Rotten

Not all adventures are sexy… and not all healing is pleasant. When I told folks that I was going to do adventures for things that scare me or get me out of my comfort zone, I believe people automatically assumed it would be skydiving, mine diving, swimming with sharks, etc. But this project isn’t about those experiences… but facing the seemingly everyday adventures that scare the shit out of us: moving to a new state, falling in love again, going to therapy, practicing rejection, learning a new skill…

Or even confronting our own mortality… which is the ultimate fear I have. It’s the thing that makes me most anxious and keeps me up at night. I often times feel like it’s this animal breathing down my neck, as I stare forward trying to ignore it and the terrifying feeling of non-existence.

 

It was an unusually warm day for the season, as I walked through the wilderness on an assignment somewhere. Could it be in California? The deserts of New Mexico? The woods of Texas? Was this years ago or just yesterday? The details would give too much away, but when/where I was is irrelevant.

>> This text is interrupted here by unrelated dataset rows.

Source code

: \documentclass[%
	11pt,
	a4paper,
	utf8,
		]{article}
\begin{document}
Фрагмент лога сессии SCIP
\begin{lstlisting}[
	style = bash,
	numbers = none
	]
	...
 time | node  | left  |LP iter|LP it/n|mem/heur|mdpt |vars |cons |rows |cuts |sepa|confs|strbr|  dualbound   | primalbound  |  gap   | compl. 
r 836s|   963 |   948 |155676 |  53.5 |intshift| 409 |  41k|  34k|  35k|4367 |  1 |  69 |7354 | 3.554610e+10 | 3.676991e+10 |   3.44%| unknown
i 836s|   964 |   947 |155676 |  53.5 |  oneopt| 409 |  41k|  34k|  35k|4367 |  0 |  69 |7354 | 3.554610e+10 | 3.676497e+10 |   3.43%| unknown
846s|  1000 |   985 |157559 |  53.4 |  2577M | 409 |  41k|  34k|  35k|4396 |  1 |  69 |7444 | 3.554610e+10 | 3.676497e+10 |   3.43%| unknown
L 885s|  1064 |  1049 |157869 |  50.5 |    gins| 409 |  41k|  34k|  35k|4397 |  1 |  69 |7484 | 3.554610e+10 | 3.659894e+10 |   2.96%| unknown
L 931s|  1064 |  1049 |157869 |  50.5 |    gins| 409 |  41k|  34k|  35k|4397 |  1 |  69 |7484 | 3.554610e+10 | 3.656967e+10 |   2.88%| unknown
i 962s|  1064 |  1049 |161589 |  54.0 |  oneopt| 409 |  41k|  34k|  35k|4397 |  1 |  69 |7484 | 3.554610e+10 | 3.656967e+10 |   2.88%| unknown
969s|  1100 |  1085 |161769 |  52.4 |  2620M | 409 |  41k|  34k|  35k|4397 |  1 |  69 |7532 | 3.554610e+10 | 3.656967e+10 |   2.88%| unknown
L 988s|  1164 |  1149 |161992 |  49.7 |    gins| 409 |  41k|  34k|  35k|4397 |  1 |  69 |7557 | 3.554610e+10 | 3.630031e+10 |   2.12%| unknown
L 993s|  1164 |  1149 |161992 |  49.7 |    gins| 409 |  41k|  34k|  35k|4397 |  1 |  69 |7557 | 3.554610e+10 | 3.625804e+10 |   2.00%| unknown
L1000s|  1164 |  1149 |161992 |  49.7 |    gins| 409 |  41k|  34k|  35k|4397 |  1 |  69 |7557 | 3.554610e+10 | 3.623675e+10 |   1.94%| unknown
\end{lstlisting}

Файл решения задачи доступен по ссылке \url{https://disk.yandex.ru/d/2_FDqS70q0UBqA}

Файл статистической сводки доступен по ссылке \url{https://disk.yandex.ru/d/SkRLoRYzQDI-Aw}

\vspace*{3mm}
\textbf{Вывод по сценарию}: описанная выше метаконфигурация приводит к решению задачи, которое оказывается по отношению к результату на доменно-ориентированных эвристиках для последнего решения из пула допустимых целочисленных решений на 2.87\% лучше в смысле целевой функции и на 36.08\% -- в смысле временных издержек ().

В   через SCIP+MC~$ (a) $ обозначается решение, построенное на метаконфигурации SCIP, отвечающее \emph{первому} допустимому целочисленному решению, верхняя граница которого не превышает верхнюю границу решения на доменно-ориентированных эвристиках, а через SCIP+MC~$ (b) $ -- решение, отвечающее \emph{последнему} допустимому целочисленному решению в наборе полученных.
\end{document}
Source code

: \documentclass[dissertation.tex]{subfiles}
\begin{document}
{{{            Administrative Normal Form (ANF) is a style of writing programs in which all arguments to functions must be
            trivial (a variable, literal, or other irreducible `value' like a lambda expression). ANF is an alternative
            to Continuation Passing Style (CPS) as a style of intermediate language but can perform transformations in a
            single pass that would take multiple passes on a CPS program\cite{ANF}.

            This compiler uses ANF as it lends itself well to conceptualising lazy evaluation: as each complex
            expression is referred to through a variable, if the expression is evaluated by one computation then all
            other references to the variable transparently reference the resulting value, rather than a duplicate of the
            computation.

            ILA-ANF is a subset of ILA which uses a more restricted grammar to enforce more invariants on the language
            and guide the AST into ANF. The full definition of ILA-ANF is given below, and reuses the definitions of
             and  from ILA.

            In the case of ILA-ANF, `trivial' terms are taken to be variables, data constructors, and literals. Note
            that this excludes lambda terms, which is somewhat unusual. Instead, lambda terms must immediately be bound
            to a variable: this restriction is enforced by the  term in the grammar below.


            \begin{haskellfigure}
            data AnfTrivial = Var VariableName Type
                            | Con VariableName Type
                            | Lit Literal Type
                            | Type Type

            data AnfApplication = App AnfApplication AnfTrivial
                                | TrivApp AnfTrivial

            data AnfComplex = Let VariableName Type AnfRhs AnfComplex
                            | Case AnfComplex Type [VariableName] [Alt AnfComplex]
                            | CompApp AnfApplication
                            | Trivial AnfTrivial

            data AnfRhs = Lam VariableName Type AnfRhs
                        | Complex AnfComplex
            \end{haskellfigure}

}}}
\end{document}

I thought in my head as I trudged along through the vegetation that ripped and tore at my clothing: warning me that this isn’t a friendly place to be. Then again, my mind isn’t the friendliest place to be either. The whole area was littered with hundreds of empty beer cans (of the cheap variety), a rusted bbq, a random assortment of Christmas decorations long eaten away by the local varmints and environment. It was a place for squatters, vagrants, and the down-and-outs… I called it the Wilderness of Desperation.

Wilderness: noun. an uncultivated, uninhabited, and inhospitable region. Synonyms: wilds, wastes, no-man’s-land.

As I said before, where it was is irrelevant, just that you know that it wasn’t conducive to life, not by sheer virtue to the environment itself but what the endless empty bottles and cans that littered the floor represented: a life not lived but numbed.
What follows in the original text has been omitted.